You don’t have to go far from our church’s building to see hopelessness and brokenness.
Our little community abounds with frustrations, disappointments, addictions, broken relationships, loss, hurt, pain, abandonment, abuse, neglect and sorrow. In many ways, our church had seasons where the church itself reflected that as well. Fear and sorrow mixed with the nostalgia of a better time to produce a palpable hopelessness. The very first week I was in our community, I asked someone what their hope was for the community and the church. The response pierced me: “I don’t hope for us anymore.” The brutal honesty of this response was a wake-up call to what we were committing ourselves to.
The end result of this hopelessness is death. A slow, listless decay that wears and eats at the members of the glorious body of Christ in a way that breaks the heart of anyone who loves the church. But, when passion about the right things comes in to the picture, something changes. In fact, everything changes. If prayer is the vehicle through which hope travels, and preaching is the means by which hope is poured into the hearts of the people, passion is the undergirding of those things. If hurting, scared people and churches need anything, it is a clear, informed tangible passion from those they are trusting to lead them. But it needs to be passion about the right things, done in the right ways. What are the things a revitalizer/replanter ought to be passionate about?

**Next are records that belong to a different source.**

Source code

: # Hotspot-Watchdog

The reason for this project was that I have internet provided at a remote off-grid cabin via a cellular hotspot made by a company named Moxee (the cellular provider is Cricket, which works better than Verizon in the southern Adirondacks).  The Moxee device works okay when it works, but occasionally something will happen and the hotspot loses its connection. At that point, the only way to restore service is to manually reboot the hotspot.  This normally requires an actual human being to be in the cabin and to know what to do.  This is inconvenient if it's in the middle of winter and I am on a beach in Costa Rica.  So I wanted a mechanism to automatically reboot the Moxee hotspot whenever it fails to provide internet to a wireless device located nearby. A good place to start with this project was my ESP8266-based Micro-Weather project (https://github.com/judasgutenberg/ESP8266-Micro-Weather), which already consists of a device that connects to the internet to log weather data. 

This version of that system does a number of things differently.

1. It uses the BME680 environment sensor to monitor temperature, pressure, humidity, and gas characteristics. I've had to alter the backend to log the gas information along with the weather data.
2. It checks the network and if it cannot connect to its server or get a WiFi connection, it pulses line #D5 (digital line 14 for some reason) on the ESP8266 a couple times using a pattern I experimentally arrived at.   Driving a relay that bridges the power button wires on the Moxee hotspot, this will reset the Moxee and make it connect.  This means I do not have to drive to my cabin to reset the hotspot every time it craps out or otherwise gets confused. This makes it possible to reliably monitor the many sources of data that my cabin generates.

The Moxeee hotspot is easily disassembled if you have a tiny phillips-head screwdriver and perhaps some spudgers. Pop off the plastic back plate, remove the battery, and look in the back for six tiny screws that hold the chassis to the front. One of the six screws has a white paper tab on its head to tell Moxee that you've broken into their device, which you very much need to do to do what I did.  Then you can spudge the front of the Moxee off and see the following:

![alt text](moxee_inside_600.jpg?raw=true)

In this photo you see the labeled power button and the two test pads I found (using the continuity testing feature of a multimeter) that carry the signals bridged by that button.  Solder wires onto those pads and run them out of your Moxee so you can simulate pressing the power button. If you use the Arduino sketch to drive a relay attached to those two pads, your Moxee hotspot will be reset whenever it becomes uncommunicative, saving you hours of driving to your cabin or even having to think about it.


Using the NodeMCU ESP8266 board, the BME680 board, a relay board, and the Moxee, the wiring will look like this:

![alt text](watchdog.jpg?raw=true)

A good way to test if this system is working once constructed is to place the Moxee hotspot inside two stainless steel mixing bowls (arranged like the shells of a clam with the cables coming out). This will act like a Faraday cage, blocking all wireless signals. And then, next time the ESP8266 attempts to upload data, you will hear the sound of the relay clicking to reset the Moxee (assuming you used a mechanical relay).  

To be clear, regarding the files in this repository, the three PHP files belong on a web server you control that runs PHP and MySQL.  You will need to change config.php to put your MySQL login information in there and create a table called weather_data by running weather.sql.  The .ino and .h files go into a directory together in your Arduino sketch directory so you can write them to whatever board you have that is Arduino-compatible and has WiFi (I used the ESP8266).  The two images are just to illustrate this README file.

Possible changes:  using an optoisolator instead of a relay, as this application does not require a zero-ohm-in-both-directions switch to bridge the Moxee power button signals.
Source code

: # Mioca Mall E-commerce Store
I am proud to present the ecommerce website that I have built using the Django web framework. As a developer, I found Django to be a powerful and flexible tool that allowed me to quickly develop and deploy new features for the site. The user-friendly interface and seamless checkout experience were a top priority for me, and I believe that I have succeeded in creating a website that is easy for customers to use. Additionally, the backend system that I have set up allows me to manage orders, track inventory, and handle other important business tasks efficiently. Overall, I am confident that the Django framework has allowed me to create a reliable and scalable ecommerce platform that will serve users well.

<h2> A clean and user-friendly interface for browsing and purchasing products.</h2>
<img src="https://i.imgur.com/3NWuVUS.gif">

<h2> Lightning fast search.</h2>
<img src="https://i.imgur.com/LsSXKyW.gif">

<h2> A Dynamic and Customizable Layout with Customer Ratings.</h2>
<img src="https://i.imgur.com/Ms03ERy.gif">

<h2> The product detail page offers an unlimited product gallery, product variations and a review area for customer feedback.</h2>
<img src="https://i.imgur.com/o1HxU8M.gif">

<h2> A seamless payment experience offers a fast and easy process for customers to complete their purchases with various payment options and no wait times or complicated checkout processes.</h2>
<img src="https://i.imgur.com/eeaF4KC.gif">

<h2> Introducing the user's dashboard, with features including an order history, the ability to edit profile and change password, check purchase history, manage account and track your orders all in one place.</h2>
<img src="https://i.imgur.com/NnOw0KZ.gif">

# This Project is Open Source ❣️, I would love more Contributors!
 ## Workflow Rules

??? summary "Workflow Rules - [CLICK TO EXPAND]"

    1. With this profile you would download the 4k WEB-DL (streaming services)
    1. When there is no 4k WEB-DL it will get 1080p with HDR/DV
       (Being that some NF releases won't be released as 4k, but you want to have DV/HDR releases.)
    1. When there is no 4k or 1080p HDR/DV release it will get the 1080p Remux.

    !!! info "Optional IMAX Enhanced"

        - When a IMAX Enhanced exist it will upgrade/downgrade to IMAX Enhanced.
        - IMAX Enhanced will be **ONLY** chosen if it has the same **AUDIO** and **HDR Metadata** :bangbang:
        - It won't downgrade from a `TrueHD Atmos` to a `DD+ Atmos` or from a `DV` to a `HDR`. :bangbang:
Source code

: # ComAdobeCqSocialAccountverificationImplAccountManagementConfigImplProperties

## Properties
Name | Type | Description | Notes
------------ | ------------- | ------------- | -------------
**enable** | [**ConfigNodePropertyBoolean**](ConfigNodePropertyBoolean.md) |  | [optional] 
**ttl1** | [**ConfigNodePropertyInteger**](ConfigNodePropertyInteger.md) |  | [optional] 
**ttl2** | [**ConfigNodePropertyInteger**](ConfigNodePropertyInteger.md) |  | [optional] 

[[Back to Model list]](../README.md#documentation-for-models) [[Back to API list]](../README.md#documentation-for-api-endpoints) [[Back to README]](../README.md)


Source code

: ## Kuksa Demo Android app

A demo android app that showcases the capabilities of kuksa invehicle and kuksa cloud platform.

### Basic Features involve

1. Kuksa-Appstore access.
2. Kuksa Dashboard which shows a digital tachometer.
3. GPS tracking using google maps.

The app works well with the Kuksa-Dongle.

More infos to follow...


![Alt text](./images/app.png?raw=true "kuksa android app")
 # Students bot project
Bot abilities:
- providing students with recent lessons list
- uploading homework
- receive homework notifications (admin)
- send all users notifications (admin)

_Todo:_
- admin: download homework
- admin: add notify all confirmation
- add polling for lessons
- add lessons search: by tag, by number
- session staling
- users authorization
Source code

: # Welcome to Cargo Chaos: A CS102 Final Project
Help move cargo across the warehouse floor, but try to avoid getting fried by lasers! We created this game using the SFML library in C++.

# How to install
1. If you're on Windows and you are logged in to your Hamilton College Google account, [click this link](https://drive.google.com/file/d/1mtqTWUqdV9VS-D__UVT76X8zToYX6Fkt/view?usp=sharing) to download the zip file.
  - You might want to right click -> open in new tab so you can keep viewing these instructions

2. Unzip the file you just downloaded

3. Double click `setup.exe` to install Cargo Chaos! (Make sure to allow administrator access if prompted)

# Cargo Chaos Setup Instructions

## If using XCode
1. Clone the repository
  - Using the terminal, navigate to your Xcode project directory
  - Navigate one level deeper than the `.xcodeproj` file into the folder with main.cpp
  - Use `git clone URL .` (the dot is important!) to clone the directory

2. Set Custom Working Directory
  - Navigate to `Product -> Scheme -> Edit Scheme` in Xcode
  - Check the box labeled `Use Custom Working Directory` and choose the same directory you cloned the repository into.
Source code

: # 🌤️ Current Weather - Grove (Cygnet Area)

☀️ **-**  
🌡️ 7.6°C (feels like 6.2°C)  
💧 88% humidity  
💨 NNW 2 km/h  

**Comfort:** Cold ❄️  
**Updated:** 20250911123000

I can think of at least three:
1. The Gospel: plain and simple, every pastor should continually cultivate a passion in his own soul and in the souls of the people of the church a passion for the Gospel. This is the starting point for seeing a church change for so many reasons. The Gospel is the central thing. It’s the sun around which the church ought to orbit. But in a dying church, there are so many other little suns. In a desperate attempt to relive the great days of the church, or to grab a hold of something that may possibly lead to growth again, or to stake a claim in one’s own personal kingdom, many focus passion wrongly on things that are infinitely less important than the Gospel. When the leaders become passionate about the Gospel things start to change. There is no substitute for a passion for the Gospel.
2. The people: after Gospel passion is people passion. You simply must be passionate about people. Not just the people you wish you had, or the people someone else had, or the people the other guy has; you must be passionate about the people you have and the people you ought to be reaching. For our community, that meant two things. First, it meant caring for the people who had faithfully prayed for and committed to our little congregation, even in the really dark, really hard times. Second, it meant going after the hurting, the broken, the poor in our community. Interestingly enough, it still means these two things. In fact, you could argue that a passion for the Gospel will lead to a passion for the people, both the ones who have been faithful and the ones who are far from God.
3. The work: this one is especially relevant for the replanting/revitalizing pastor. The reality is that revitalization and replanting is gaining traction as a trendy sort of ministry. I would argue that the day is rapidly approaching (if it isn’t already here) in which all pastors are either church planters, church replanters, or church revitalizers. But this is hard work. It’s frustrating work. Sometimes, it’s thankless and lonely and discouraging. Mind you, that’s not all the time. In fact, I would contend that many of my days doing this work have been the total opposite of that. But still, if you are going to stick in this work, you simply have to be passionate about it. You have to be totally committed. You have to be all in. The church has had way too many guys who come into a church thinking about their own upward mobility, who use and abuse the people of the small rural church so that they can gain the experience they need to go to the places they really wanted to go. Don’t be that guy. Be passionate about the work in the place you are in. And then watch others follow you.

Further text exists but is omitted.